Middle class families would be hit the hardest by this “fiduciary standard.” By treating local financial representatives as fiduciaries, the proposed more than 400-page regulation would expand the Department of Labor’s overly-burdensome and complex pension rules to cover Individual Retirement Accounts (IRAs) used by most middle class savers. The rule change ignores the fact that these accounts are already heavily regulated by existing securities laws.
By far the scariest consequence of the DOL regulation is how it would curtail access to retirement education for middle class savers and potential savers who would benefit most from one-on-one advice. The regulation limits them to “managed accounts” where financial services firms charge a fee, usually around one percent, based on an account’s assets under management. Buy and hold or long-term savers would pay significantly more over the long run if charged an annual asset-based fee.

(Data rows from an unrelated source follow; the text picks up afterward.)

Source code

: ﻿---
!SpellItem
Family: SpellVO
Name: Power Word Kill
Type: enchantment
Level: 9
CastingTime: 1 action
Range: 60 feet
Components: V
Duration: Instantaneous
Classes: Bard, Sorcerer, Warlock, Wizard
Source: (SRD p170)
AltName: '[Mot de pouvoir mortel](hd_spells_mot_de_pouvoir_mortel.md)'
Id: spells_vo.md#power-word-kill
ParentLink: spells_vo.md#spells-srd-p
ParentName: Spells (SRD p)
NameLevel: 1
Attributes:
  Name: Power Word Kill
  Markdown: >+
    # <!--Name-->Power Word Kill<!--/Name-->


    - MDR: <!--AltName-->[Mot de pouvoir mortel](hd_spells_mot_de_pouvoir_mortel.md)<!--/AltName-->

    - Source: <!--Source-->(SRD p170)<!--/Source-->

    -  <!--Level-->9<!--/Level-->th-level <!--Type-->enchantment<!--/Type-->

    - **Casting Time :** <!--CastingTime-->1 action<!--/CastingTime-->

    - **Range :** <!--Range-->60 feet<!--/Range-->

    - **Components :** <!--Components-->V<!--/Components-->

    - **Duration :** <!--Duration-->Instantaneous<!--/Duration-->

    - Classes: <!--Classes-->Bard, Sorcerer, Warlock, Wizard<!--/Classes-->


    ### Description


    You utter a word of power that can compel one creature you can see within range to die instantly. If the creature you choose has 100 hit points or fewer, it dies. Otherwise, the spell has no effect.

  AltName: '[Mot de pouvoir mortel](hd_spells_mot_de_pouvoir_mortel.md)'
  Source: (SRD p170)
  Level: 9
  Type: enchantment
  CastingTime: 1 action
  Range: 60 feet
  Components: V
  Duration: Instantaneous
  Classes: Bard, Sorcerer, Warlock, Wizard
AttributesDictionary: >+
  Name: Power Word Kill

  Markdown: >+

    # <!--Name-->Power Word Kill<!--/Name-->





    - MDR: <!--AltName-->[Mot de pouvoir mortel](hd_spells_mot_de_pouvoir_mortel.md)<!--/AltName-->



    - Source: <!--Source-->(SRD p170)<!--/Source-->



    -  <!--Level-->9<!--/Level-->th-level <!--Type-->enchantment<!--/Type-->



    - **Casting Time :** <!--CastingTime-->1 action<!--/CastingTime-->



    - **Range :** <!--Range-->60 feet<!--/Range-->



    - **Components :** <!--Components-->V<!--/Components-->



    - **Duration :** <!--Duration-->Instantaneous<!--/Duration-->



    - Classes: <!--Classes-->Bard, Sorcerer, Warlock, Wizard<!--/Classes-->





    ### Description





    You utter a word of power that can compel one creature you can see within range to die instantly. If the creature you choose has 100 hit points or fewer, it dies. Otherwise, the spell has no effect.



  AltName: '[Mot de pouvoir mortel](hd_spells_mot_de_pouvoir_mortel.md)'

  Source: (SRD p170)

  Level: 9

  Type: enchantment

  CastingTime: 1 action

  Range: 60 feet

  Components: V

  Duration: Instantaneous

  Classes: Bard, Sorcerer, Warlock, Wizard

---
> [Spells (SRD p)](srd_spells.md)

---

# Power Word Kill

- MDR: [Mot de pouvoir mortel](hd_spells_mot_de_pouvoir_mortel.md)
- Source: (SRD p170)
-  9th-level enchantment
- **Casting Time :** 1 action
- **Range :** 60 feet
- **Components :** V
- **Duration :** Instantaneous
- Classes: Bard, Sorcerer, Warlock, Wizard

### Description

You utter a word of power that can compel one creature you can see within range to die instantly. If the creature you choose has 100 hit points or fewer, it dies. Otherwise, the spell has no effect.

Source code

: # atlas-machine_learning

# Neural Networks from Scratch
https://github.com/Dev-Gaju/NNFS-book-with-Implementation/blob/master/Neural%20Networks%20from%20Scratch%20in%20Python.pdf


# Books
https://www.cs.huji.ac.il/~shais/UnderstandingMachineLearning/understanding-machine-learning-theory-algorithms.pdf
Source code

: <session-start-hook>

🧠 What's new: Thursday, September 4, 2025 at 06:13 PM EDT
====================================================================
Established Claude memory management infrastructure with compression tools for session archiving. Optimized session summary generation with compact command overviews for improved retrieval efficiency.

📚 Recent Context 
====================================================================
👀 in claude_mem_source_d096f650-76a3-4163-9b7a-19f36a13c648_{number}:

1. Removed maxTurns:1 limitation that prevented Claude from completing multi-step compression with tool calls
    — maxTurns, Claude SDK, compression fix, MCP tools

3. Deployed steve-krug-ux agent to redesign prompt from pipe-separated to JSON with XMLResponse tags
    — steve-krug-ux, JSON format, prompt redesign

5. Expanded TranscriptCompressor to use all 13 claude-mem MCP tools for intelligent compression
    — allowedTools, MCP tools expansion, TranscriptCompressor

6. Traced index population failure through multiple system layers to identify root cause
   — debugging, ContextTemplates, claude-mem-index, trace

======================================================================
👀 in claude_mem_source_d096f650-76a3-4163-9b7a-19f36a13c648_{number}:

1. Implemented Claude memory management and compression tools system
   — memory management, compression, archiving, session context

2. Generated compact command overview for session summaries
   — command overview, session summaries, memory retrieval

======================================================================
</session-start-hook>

Moreover, the minimum balance required for managed accounts at most firms is at least $25,000 if not much, much more. That would cut off as many as 20 million Americans whose accounts do not reach that threshold from receiving face-to-face retirement advice.
This misguided change would severely restrict access to information and education about retirement options for those already struggling to save. Those with less than $25,000 to save and invest, would likely be forced to pay an hourly fee of $250-$500 for retirement advice, search blindly for advice on the Internet, or forgo saving at all.
Anyone who thinks the average middle class saver – who has less than $250 per month to save for retirement – is going to shell out $250 an hour or more for someone to give them retirement advice is out of their minds. And if you think getting sound retirement advice online is easy, just Google it and see the many ads that overtake your screen.
This is a classic case of federal government stepping in the way of a Main Street success story with a “Washington bureaucrats know best” mentality. Having had the privilege of helping my employees at the pharmacies save for their retirement, I know what cutting off this resource could mean for them and their families.
Like many small business owners, I consider my employees part of my family. That’s why I am so committed to working with Chairman John Kline (R-Minn.) and the House Education and the Workforce Committee to block this rule change so they – and millions of working Americans like them – aren’t left in the dark when it comes to retirement savings.